Preoccupano le “amputazioni morali” dei giovani
“Ogni vita umana è preziosa. La proporzione nella morte di civili e di bambini è evidente. E la cosa va avanti”. Suor Vacas si sofferma sull’aspetto che “questo attacco su Gaza rischia di deviare l’attenzione da quello che è il cuore del conflitto, che è nato a Gerusalemme per questioni molto concrete: l’impunità dei coloni, lo sfratto delle case, la difficoltà dei palestinesi di recarsi nella città santa.... Purtroppo, non si dà risposta ai veri problemi che la gente vive quotidianamente”. La missionaria comboniana fotografa una realtà, a Gerusalemme Est, contrassegnata da una calma apparente, molto tesa, finta. “La presenza dei militari è molto forte, anche all’interno della parte araba. Dappertutto ci sono transenne. A volte le persone riescono ad andare a lavoro – racconta – a volte no. Questo non è normale. Spesso ci sono scontri tra giovani e soldati e la repressione è molto forte. Tanti i punti dolenti”. È una recrudescenza di un conflitto in cui si registrano vittime ovunque. “Io sono molto preoccupata delle amputazioni morali dei giovani”, continua la suora. “Quando si arriva a tale devastazione, vuol dire che devi fare un taglio drastico ai valori. Entrambe le parti sono molto ferite, amputate”.
Essere “ponti”: la missione delle Comboniane nelle periferie
La missione delle comboniane, ovunque, è stare sulle periferie. A Gerusalemme è molto evidente questa peculiarità: vivono sul Monte degli Ulivi, ai tre lati del giardino della casa passa il muro di separazione che divide la città di Gerusalemme dai territori occupati. “Abbiamo voluto preservare una presenza anche dall’altra parte del muro: ci si vede, ma non ci si può incontrare facilmente. Stiamo molto attente a collaborare con entrambe le parti, con i due popoli della Terra Santa”, precisa, accennando al lavoro sia con gli attivisti israeliani, “che veramente vogliono aprire brecce, trovare soluzioni, costruire ponti”, sia con i palestinesi. In Israele il lavoro è con i medici per i diritti umani, con le organizzazioni che lavorano soprattutto nell’ambito dei rifugiati e richiedenti asilo. In Palestina l’impegno è con i beduini, nel deserto di Giuda, attraverso una rete di scuole materne, progetti di promozione delle donne, di animazione missionaria nella Chiesa. E conclude facendo riferimento alla presenza di alcune “suore nella comunità cattolica di lingua ebraica che vivono particolarmente le tensioni politiche e sociali. È una minoranza nella minoranza”.
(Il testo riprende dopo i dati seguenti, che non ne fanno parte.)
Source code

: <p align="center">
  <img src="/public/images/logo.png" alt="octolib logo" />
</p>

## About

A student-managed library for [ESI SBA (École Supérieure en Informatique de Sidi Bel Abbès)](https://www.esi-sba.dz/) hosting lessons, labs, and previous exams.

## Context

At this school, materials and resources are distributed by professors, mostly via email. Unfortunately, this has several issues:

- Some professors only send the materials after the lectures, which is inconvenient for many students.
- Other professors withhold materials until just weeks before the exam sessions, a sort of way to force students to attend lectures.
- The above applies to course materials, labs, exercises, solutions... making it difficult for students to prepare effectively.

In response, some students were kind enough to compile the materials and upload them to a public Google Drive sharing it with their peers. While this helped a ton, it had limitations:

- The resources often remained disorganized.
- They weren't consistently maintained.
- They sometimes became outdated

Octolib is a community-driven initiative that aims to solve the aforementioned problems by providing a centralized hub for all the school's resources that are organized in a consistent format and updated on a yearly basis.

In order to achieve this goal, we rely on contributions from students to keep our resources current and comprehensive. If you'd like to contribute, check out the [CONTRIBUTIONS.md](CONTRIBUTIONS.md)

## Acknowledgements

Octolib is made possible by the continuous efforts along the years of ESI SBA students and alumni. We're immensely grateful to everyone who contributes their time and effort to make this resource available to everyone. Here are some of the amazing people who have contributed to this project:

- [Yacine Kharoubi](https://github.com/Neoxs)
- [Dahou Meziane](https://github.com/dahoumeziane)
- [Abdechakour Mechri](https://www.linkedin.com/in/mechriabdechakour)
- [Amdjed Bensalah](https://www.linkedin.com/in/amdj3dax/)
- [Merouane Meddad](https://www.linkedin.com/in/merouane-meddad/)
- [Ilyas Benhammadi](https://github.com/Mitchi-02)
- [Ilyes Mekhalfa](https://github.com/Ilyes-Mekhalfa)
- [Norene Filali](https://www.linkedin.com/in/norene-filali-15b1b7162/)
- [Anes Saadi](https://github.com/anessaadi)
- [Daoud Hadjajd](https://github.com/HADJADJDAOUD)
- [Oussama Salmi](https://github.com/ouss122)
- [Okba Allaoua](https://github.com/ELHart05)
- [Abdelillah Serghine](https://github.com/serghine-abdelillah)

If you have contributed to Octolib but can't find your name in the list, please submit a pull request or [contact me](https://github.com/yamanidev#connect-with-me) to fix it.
'Perdono' è la parola profetica, altrimenti non se ne esce
Sembra quasi retorico un appello alla riconciliazione e al perdono, eppure forse è proprio quella la parola profetica, secondo Suor Alicia. “Se non siamo capaci di rompere il cerchio della violenza, anche se ci sentiamo nel giusto, non ne veniamo fuori. La parola del Papa non è retorica. Si abbia questo coraggio di rompere il cerchio, anche se non ne siamo capaci per il peso della storia; inventiamocelo, altrimenti non ce la caviamo.